Problem statement: In the entries below, find each line with the string "useState" and copy it.

:::::

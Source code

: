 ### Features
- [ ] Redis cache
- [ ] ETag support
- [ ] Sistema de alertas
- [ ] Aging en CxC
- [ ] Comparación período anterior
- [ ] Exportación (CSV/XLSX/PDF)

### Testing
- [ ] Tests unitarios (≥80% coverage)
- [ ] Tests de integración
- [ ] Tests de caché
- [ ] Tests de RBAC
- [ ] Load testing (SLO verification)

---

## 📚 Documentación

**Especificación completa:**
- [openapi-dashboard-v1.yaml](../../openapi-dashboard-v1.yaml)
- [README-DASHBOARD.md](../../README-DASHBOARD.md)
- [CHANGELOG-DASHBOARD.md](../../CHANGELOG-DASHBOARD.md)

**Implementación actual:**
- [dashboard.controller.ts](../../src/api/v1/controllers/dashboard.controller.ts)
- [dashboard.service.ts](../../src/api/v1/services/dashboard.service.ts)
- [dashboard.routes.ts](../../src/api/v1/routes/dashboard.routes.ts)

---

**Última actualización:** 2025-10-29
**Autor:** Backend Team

:::::

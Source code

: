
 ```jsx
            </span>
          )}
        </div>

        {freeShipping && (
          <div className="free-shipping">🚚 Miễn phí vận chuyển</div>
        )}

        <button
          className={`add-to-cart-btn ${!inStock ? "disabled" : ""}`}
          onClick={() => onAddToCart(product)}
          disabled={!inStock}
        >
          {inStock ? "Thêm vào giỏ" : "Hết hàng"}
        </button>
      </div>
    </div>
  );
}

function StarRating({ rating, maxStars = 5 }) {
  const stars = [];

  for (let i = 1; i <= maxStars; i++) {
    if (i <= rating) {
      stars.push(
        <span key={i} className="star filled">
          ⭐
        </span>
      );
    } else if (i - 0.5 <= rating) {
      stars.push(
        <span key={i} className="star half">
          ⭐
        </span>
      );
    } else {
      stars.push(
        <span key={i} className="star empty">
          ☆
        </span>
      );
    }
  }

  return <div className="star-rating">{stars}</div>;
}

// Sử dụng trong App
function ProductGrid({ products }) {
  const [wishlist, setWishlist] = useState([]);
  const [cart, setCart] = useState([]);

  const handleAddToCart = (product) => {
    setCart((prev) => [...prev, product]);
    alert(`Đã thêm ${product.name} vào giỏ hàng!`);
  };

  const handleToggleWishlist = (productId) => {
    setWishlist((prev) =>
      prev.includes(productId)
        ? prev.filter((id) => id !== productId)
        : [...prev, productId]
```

:::::

Written response:
  const [wishlist, setWishlist] = useState([]);
  const [cart, setCart] = useState([]);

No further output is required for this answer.